Let me first start out by stating, if you didn't catch my last name in the byline, I'm actually half Jewish. Ironically, this created even more of a problem when I dated a full Jew. Maybe it was because in the "Judaism" eyes, I am in fact not a Jew. One, because my mother was a Protestant. And two, perhaps the more, um, damming thing: I was baptized.

It's also important to note that up until dating this person, for nearly the entire duration of my 20s no less, I had a different outlook on Judaism and its culture. See, the Newman side of my family — that would be the Jewish side — wasn't exactly religious.  I mean, my Dad married a WASP from a God-fearing farm family from small town Illinois if that proves anything. And then had no problem with her sprinkling Holy Water all over his offspring.

 

Still, to keep his roots planted in us (or, as all Jews will understand, to appease his mother), my brother and I attended a few passovers here and there growing up. If there was religion in the Newman's, it all stemmed from my loving Grandma. And dammit, whether her children were just there for the Matzoh Ball soup and the Charoset (and, she knew they were), she was going to host this sacred meal every year. 

These Passovers consisted mainly of someone (often me) trying to pawn their hard boiled egg off on somebody, listening to my grandfather belt out "The Only Kid" after too much Manischewitz and borderline beating down my cousins to find all the pieces of matzoh to win the whopping $1.00 my grandma awarded. I think I may have opened the door for Elijah a time or two, but that's about where the religious part of this Newman Passover Program ends.

In short, we came, we saw, we ate — it was a family dinner with a bit more talking about Moses and a lot more parsley and salt water on the plate. Bottom line: I grew up under this false illusion that all Jews were as laid back about being Jewish as my family is, only to later find out my family was the exception, not the rule.

This fact was brought to light when I attended my first (I hesitate to say "real" in case my Grandma can read this from beyond the grave, but you get the idea) Passover with my then-boyfriend. First of all, after years of said egg pawning and opening the door for prophet ghosts, I thought I was a pro. I wasn't even nervous, because Hey! I was half Jewish and knew all about Passover customs.

Here's the first reason that's not true: I made an ACTUAL chocolate cake in preparation for this momentous event. Even those who aren't Jewish likely know the cardinal rule of Passover: no leavened bread. THAT'S THE ENTIRE POINT. You don't eat anything with flour because when the Pharaoh freed the Israelites, it is said that they left in such a hurry that they could not wait for bread dough to rise. GET IT TOGETHER, LIZ.

I still to this very day thank the sweet Lord above (who says I can't be religious?) that this somehow triggered in my memory as I was frosting my masterpiece, quickly clarified this fact with my Dad (who, I'm actually shocked knew), and subsequently ran (sprinted?) out to purchase a flourless chocolate cake one hour before we were scheduled to leave.

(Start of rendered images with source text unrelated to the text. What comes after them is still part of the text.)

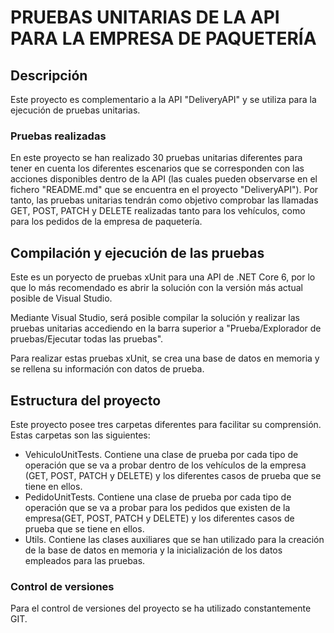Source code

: # PRUEBAS UNITARIAS DE LA API PARA LA EMPRESA DE PAQUETERÍA

## Descripción    
Este proyecto es complementario a la API "DeliveryAPI" y se utiliza para la ejecución de pruebas unitarias.

### Pruebas realizadas
En este proyecto se han realizado 30 pruebas unitarias diferentes para tener en cuenta los diferentes escenarios que se corresponden con las acciones disponibles dentro de la API (las cuales pueden observarse en el fichero "README.md" que se encuentra en el proyecto "DeliveryAPI").
Por tanto, las pruebas unitarias tendrán como objetivo comprobar las llamadas GET, POST, PATCH y DELETE realizadas tanto para los vehículos, como para los pedidos de la empresa de paquetería.


## Compilación y ejecución de las pruebas   
 Este es un poryecto de pruebas xUnit para una API de .NET Core 6, por lo que lo más recomendado es abrir la solución con la versión más actual posible de Visual Studio.
 
 Mediante Visual Studio, será posible compilar la solución y realizar las pruebas unitarias accediendo en la barra superior a "Prueba/Explorador de pruebas/Ejecutar todas las pruebas". 

 Para realizar estas pruebas xUnit, se crea una base de datos en memoria y se rellena su información con datos de prueba.


## Estructura del proyecto  
 Este proyecto posee tres carpetas diferentes para facilitar su comprensión. Estas carpetas son las siguientes:
 * VehiculoUnitTests. Contiene una clase de prueba por cada tipo de operación que se va a probar dentro de los vehículos de la empresa (GET, POST, PATCH y DELETE) y los diferentes casos de prueba que se tiene en ellos.
 * PedidoUnitTests. Contiene una clase de prueba por cada tipo de operación que se va a probar para los pedidos que existen de la empresa(GET, POST, PATCH y DELETE) y los diferentes casos de prueba que se tiene en ellos.
 * Utils. Contiene las clases auxiliares que se han utilizado para la creación de la base de datos en memoria y la inicialización de los datos empleados para las pruebas.


### Control de versiones
Para el control de versiones del proyecto se ha utilizado constantemente GIT.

That should have really been my sign I wasn't a pro, but I was somehow still keeping the allusion alive.

Once we arrived, the first thing I noticed was 1. the table setting was truly pristine, 2. there were lots off different types of wine glasses, and 3. there were very intimidating looking books (read: Haggadah) on every chair. At this point, this thought was flooding my head: Please don't assume I know how to read Hebrew.

After some exchanged pleasantries, we sat down to begin Seder (note: this is all you call it when you're in the big leagues).

It all started off fine, I was but a mere spectator. And wow, there's a lot more reading than I remember, but luckily for me — and this is in no way to diminish the sanctity of this religious ritual — it's a lot like a square dance in that there are constant directions in what to do. Drink a glass of wine. Check. Dip the parsley in salt water. Check. I can follow rules ... smooth sailing.

And then, I had to read. I HAD TO READ. Now in case you didn't know, as if Israel actually tried to make it more confusing, Hebrew is read from right to left. I actually knew this (Editor's note: check me out!). But guess what I didn't know how to do? Yep, read Hebrew. And this boyfriend's family, well, they read Hebrew fluently. Gulp.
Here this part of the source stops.